Greg Ward writes:
On 27 November 1999, A.M. Kuchling said:
Does this mean that 0.4.1 is equivalent to 0.41 in the strict versioning class? I'd suggest adding that, just to make it crystal clear.
Sorry, I miswrote; I meant, "if that is the case, the example should be added to the docstring to make it clear." If that's not the case, though, I wasn't suggesting adding it, and agree that the 1.11 == 1.1.1 consequence is unpleasant.
...which probably just means I need to work on the documentation.
It would be a good idea to have a brief page or two up top which covers the basics extremely quickly, letting you get started quickly.
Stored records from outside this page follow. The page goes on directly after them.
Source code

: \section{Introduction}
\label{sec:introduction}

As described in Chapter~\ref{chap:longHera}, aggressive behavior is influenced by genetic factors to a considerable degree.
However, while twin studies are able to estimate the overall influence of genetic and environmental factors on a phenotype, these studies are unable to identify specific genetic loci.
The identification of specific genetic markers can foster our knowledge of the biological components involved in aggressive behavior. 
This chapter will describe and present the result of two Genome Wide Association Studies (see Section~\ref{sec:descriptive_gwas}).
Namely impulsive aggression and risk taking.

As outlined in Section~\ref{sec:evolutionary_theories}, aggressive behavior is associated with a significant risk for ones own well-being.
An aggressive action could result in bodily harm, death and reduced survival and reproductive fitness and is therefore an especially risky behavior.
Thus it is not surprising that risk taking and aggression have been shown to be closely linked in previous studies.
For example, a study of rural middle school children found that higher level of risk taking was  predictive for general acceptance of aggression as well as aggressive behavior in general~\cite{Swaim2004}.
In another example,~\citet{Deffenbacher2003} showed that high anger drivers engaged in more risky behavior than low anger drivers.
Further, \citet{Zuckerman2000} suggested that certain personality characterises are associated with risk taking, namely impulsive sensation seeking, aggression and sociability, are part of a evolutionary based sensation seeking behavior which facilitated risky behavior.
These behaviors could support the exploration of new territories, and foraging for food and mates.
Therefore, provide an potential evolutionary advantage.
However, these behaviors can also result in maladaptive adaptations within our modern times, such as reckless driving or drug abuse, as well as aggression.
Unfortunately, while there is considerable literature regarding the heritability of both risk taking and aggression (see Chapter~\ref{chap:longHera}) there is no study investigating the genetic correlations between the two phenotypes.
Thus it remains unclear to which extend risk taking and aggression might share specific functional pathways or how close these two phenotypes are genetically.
The Python distrib's README sets a good precedent:
If you don't read instructions ------------------------------
Congratulations on getting this far. :-)
To start building right away (on UNIX): type "./configure" in the current directory and when it finishes, type "make". The section Build Instructions below is still recommended reading. :-)
... <and then continues for about 900 more lines>
could say "setup.py dist" to make the Distutils 0.1 release. It works for putting together the Distutils release, but isn't much good for anything else. ;-( See my next post...
Actually, I thought it worked fine, once I figured out the hard-link thing, and I really liked the ability to write patterns in the MANIFEST.
Another thing I thought of: Tools/versioncheck from the Python distrib should be supported in some way. While versioncheck is for checking the versions of installed packages (so it's not obsoleted by the Distutils), it's still worth adding a 'checkversion' command that would simply print out whether a more recent version of the code is available.